# [Extracted records]
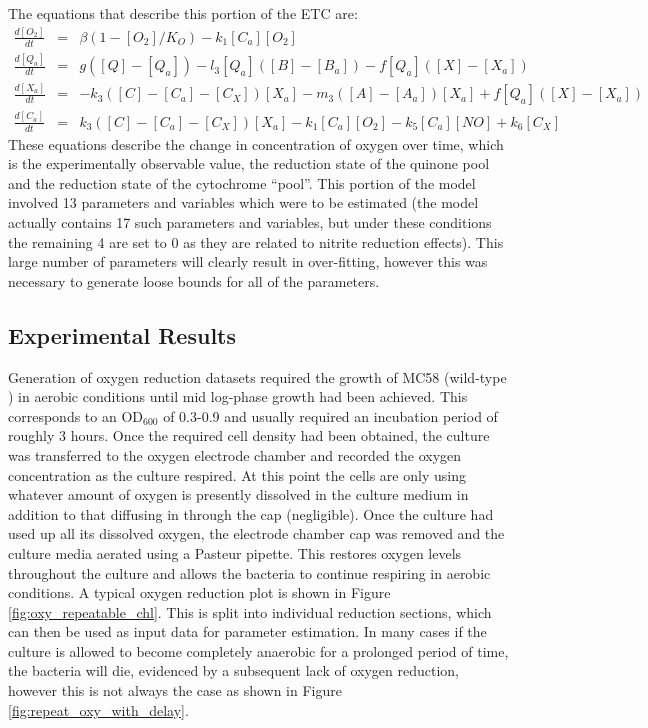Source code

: The equations that describe this portion of the ETC are:
\begin{eqnarray*}
\frac{d[O_2]}{dt} & = & \beta(1-[O_2]/K_O) - k_{1}[C_a][O_2]\\
\frac{d[Q_a]}{dt} & = & g([Q] - [Q_a]) - l_3[Q_a]([B] - [B_a]) - f[Q_a]([X]-[X_a])\\
\frac{d[X_a]}{dt} & = & -k_3([C] - [C_a] - [C_X])[X_a]  - m_3([A] - [A_a])[X_a] + f[Q_a]([X]-[X_a])\\
\frac{d[C_a]}{dt} & = & k_3([C] - [C_a] - [C_X])[X_a] - k_{1}[C_a][O_2] - k_5[C_a][NO] + k_6[C_X]
\end{eqnarray*}
These equations describe the change in concentration of oxygen over time, which is the experimentally observable value, the reduction state of the quinone pool and the reduction state of the cytochrome ``pool''. This portion of the model involved 13 parameters and variables which were to be estimated (the model actually contains 17 such parameters and variables, but under these conditions the remaining 4 are set to 0 as they are related to nitrite reduction effects). This large number of parameters will clearly result in over-fitting, however this was necessary to generate loose bounds for all of the parameters.

\subsection{Experimental Results}
Generation of oxygen reduction datasets required the growth of MC58 (wild-type \Nsm{}) in aerobic conditions until mid log-phase growth had been achieved. This corresponds to an $\mathrm{OD}_{600}$ of 0.3-0.9 and usually required an incubation period of roughly 3 hours. Once the required cell density had been obtained, the  culture was transferred to the oxygen electrode chamber and recorded the oxygen concentration as the culture respired. At this point the cells are only using whatever amount of oxygen is presently dissolved in the culture medium in addition to that diffusing in through the cap (negligible). Once the culture had used up all its dissolved oxygen, the electrode chamber cap was removed and the culture media aerated using a Pasteur pipette. This restores oxygen levels throughout the culture and allows the bacteria to continue respiring in aerobic conditions. A typical oxygen reduction plot is shown in Figure \ref{fig:oxy_repeatable_chl}. This is split into individual reduction sections, which can then be used as input data for parameter estimation. In many cases if the culture is allowed to become completely anaerobic for a prolonged period of time, the bacteria will die, evidenced by a subsequent lack of oxygen reduction, however this is not always the case as shown in Figure \ref{fig:repeat_oxy_with_delay}.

# [What to produce]
Reproduce, without alteration and without pictures, only those lines that lie between the first line of the entries above and the line containing "[B_a]) - f[Q_a]([X]-[X_a])\\", both of them included.

# [Exercise response]
Source code

: The equations that describe this portion of the ETC are:
\begin{eqnarray*}
\frac{d[O_2]}{dt} & = & \beta(1-[O_2]/K_O) - k_{1}[C_a][O_2]\\
\frac{d[Q_a]}{dt} & = & g([Q] - [Q_a]) - l_3[Q_a]([B] - [B_a]) - f[Q_a]([X]-[X_a])\\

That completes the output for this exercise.